BRIEF: Which lines of the records contain the word "plantações"? Copy each one.

[Stored data entries]
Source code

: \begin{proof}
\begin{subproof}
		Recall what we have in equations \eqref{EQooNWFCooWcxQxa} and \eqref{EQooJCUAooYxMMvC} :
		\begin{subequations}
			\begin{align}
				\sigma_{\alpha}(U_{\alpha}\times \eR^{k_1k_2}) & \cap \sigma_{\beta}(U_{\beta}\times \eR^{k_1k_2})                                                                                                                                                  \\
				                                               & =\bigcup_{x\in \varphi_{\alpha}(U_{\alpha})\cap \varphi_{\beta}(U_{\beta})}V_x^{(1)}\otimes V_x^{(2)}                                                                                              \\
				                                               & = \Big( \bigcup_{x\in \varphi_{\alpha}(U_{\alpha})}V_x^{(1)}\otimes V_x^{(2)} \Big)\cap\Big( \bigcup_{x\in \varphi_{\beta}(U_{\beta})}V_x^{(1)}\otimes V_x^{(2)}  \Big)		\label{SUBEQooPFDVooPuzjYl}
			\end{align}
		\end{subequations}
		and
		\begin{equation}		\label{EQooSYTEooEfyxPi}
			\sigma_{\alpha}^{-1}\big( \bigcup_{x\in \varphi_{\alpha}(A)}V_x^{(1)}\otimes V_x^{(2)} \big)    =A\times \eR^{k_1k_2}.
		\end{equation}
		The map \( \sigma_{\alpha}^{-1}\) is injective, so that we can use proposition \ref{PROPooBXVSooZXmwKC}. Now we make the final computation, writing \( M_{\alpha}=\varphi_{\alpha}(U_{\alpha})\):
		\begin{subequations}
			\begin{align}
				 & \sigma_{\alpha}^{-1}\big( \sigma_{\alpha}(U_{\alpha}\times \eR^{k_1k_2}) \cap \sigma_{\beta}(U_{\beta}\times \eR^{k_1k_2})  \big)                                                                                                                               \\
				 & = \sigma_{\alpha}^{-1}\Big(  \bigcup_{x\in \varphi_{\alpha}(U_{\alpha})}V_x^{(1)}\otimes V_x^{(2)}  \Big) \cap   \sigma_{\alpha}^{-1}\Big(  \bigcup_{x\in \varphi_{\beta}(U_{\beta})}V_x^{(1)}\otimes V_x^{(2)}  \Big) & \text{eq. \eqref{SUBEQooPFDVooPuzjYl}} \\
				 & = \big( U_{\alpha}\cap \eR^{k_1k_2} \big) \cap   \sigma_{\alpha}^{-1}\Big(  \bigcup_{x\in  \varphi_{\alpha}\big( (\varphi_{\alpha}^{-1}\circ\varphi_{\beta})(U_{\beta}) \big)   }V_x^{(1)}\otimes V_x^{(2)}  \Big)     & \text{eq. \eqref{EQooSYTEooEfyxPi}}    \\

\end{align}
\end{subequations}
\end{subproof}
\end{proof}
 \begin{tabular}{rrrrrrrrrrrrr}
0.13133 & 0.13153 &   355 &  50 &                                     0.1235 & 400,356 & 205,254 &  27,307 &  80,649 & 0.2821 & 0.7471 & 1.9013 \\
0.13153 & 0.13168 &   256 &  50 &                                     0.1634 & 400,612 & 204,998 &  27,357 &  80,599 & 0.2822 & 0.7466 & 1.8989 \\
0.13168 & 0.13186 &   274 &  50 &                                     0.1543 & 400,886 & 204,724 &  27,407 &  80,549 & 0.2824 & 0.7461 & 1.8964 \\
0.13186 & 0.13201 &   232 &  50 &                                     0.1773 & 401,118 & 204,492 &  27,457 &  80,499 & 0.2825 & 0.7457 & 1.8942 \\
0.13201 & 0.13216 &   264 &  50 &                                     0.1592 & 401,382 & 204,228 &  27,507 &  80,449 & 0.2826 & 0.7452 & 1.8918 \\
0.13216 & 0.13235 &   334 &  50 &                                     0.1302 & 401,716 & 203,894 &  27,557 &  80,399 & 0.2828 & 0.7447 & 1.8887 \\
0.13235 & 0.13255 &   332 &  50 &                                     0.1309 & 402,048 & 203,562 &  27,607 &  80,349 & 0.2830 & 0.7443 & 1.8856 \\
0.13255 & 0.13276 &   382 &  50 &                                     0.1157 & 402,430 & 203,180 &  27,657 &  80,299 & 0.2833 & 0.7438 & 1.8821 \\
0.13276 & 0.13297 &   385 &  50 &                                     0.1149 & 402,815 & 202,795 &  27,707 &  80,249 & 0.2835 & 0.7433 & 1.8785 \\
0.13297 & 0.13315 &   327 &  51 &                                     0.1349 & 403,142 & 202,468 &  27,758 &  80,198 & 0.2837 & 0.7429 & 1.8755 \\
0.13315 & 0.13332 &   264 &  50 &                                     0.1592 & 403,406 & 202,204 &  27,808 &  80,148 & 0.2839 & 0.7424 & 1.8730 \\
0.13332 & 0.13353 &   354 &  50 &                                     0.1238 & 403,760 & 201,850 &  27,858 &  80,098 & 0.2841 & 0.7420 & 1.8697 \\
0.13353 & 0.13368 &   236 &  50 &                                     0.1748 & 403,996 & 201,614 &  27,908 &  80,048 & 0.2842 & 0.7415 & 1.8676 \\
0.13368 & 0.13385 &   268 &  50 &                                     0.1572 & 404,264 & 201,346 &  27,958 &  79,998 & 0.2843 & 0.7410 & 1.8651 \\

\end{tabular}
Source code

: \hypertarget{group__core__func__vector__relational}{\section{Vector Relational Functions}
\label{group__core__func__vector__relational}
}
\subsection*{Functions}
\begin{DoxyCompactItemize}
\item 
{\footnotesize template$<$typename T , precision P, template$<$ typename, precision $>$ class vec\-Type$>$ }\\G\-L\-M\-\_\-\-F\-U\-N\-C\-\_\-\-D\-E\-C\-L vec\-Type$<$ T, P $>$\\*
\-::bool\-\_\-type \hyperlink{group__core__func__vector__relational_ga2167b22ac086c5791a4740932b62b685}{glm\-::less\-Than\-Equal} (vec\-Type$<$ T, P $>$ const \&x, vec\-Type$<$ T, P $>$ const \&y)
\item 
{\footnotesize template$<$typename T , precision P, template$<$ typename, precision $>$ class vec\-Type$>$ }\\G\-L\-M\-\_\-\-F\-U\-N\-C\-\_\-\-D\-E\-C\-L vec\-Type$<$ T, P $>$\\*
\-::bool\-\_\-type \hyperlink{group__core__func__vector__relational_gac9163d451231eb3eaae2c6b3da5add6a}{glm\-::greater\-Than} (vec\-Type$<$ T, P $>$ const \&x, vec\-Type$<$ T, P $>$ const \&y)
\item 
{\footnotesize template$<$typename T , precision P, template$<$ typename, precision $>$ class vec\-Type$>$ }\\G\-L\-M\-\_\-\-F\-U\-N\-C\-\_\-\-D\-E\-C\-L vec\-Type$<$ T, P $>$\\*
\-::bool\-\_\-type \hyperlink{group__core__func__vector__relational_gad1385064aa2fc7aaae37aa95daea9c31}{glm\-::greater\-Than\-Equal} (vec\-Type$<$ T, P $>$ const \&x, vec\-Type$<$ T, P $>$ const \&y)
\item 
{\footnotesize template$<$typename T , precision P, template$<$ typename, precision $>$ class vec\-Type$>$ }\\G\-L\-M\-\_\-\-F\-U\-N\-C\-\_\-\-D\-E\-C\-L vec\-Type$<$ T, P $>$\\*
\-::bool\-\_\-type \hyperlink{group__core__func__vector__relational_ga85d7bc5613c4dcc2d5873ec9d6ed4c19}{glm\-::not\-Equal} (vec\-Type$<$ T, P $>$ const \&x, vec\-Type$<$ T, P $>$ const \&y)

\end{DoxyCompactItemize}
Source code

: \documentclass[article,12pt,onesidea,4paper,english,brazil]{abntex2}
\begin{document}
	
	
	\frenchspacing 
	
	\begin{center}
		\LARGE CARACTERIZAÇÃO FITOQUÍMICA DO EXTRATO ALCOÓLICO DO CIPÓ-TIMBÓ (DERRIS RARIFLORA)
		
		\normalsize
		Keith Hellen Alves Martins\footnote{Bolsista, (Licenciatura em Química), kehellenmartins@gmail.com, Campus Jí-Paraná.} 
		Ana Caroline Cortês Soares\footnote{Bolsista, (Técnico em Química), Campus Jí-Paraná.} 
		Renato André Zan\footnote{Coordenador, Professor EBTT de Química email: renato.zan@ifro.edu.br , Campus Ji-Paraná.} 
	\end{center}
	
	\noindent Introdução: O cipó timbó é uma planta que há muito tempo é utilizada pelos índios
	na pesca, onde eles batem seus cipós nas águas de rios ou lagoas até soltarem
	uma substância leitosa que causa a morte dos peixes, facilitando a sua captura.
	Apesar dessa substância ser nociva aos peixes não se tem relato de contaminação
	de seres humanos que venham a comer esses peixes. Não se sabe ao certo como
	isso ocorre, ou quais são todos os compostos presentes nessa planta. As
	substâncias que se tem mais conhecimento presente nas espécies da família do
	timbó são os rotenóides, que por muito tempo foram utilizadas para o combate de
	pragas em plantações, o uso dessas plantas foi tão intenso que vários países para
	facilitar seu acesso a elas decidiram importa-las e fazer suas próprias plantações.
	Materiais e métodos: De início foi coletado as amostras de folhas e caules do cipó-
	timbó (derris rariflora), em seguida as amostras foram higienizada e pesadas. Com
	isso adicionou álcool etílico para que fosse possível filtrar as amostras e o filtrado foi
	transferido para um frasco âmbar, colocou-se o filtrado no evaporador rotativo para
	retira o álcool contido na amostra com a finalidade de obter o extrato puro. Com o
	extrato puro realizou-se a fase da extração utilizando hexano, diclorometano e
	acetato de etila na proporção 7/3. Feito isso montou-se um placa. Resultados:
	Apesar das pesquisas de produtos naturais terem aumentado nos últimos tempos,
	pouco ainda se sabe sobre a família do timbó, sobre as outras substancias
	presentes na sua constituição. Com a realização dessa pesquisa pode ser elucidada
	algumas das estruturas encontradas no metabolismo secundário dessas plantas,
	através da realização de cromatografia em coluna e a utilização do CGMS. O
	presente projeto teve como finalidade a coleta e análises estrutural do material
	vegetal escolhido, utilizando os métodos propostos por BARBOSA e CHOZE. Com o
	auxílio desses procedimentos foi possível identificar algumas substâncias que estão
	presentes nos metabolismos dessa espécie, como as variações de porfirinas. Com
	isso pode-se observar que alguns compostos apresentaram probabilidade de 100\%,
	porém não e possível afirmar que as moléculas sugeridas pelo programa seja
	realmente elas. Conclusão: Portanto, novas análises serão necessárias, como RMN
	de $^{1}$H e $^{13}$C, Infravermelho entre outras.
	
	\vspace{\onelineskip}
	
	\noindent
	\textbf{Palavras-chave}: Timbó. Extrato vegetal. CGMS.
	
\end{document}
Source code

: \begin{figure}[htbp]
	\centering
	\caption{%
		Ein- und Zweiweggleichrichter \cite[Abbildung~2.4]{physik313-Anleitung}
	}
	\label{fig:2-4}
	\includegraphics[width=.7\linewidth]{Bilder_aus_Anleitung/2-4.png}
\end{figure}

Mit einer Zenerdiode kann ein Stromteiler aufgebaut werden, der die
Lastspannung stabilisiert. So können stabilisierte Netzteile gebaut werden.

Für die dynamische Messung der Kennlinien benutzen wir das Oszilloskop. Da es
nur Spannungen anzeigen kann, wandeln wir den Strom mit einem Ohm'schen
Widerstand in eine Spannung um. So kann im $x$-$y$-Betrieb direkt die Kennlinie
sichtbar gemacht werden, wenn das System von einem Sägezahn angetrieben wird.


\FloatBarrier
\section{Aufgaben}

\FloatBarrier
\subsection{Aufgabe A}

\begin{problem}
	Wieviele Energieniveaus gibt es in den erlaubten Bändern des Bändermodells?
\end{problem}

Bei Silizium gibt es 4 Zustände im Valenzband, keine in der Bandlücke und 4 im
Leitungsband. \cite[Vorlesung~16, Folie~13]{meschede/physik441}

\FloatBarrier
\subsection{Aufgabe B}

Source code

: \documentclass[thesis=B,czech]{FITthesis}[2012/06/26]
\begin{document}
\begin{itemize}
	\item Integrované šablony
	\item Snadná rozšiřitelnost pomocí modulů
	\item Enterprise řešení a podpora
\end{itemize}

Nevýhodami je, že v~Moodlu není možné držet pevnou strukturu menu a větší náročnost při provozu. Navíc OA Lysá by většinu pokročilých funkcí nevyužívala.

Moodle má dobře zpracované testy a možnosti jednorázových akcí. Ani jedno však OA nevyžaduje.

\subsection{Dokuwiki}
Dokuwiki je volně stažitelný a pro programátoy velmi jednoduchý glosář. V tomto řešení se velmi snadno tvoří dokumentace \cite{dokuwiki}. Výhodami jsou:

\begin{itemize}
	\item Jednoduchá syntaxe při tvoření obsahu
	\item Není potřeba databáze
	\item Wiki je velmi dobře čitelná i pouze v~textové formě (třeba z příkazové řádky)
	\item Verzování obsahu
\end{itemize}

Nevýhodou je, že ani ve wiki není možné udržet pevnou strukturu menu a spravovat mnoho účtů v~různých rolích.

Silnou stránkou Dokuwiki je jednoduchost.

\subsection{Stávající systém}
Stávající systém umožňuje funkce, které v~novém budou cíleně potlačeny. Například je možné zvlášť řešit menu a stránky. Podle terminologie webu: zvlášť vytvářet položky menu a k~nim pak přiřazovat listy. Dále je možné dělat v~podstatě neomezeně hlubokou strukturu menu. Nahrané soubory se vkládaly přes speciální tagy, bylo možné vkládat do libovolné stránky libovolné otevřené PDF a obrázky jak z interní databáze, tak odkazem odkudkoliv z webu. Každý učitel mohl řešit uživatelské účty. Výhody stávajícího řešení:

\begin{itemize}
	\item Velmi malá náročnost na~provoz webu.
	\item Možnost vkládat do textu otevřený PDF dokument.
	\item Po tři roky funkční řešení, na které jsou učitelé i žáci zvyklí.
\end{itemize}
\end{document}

RESPONSE AREA:
	pragas em plantações, o uso dessas plantas foi tão intenso que vários países para
	facilitar seu acesso a elas decidiram importa-las e fazer suas próprias plantações.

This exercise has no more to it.